Les arrêts les plus anciens du Tribunal fédéral sur l'art. 28 CC, concernant la protection de la personnalité, ne sont pas les moins intéressants dans l'optique du jugement civil concernant l'espionnage dont ont été victimes les militants du mouvement altermondialiste Attac, de la part de Securitas et de l'entreprise Nestlé.
Ainsi, un arrêt de 1918, l'ATF 44 II 319, c.1, p. 320 déclare-t-il: «(...) La vie en société exige que chacun puisse compter sur la discrétion d'autrui, sans avoir à craindre d'être épié dans son existence privée et de voir sa tranquillité troublée. Ecouter aux portes, épier autrui, a toujours été considéré comme un acte méprisable. (...) Ces préceptes éthiques sont devenus des normes juridiques. L'inviolabilité de la vie privée ne constitue pas simplement un principe moral, c'est aussi une règle de droit, un «bien juridique» (Rechtsgut); elle est un attribut de la personnalité; la loi la protège.
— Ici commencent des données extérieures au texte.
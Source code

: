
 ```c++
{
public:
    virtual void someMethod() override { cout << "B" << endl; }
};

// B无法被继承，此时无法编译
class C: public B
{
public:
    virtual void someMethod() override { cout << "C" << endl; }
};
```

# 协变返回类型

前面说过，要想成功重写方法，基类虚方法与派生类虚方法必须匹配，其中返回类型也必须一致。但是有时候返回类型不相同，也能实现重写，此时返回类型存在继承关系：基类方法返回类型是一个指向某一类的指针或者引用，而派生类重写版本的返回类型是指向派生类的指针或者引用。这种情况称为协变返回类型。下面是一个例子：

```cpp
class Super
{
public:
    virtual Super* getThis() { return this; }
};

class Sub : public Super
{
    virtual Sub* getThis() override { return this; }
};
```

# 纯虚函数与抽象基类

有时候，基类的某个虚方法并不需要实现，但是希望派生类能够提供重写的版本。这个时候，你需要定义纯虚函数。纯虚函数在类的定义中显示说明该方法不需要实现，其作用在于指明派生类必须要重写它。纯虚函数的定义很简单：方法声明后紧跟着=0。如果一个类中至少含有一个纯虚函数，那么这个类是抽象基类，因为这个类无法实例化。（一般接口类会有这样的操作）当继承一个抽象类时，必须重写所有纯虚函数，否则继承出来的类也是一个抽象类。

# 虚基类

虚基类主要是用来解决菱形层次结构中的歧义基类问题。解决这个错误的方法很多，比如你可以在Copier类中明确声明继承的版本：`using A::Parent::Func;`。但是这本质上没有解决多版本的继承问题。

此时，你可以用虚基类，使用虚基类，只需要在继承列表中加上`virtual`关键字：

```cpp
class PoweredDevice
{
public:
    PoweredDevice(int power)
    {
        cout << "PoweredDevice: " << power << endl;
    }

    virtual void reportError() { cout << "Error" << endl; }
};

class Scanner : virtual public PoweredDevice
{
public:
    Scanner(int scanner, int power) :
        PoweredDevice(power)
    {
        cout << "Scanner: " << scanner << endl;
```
En effet, (...) l'art. 28 CC assure la protection de la personnalité en général et règle par conséquent aussi le droit de faire respecter la tranquillité de la vie privée.»
On ne saurait mieux dire, doivent penser les neuf plaignants coauteurs d'un livre critique, «Attac contre l'empire Nestlé» (2004) épiés à leurs domiciles privés lors de la préparation de cet ouvrage par une «taupe» mise en place par Securitas pour le compte de la multinationale basée à Vevey. Devant le Tribunal d'arrondissement de Lausanne, ils ne réclament pas grand-chose (la reconnaissance de l'illicéité de l'atteinte, la publication du jugement dans la presse et une indemnité de 3000 francs par personne pour tort moral), mais, en face, Nestlé ne fait nullement profil bas, contestant le caractère confidentiel des informations transmises dans des courriels. Quant aux réunions de préparation de l'ouvrage auxquelles la taupe a participé, il s'en faut de peu que l'avocat de la multinationale les qualifie de forums publics.
Le président Jean-Luc Genillard est un homme précis, adepte de la théorie des trois sphères. Rappelons que, selon cette théorie, développée par la jurisprudence (TF, 03.06.1971, JdT 1972 I 242), l'art. 28 CC protège les faits de la vie intime et ceux de la vie privée, à l'exclusion des faits de la vie publique. Ce qui donne lieu à ces questions pour le moins ardues pour les témoins: «Elle vous a parlé d'une atteinte à sa sphère privée et intime, ayant été amenée à partager des éléments qu'elle n'aurait pas confiés si elle avait connu l'identité de cette personne?» Estimant la question «trop juridique», une amie d'une plaignante se borne à confier que «ce fut un choc; elle ne se sentait plus en sécurité chez elle». Un professeur d'université témoigne de l'angoisse ressentie par une collaboratrice à la suite de cette intrusion. Le président : «Une intrusion dans sa sphère privée, ou intime?» S'excusant de ne «pas maîtriser ces distinctions», le témoin se borne à souligner les «signes extérieurs d'agitation et de tension d'une personne très sensible quant au caractère privé de son domicile...»
La théorie des trois sphères, toutefois, n'est pas exempte de critiques dans la doctrine; il a ainsi été souligné que la délimitation entre faits de la vie privée et ceux de la vie publique n'est pas nécessairement la même, selon qu'il s'agit d'un quidam ou d'un homme politique, d'un sportif ou d'un artiste. Emporté par son élan, l'avocat de Securitas leur associera les militants altermondialistes, qui «ne peuvent prétendre à une protection de la sphère privée aussi étendue que ceux qui ne participent pas au débat public». Encore un effort, et seuls les abstentionnistes pourront se prévaloir de l'art. 28 CC.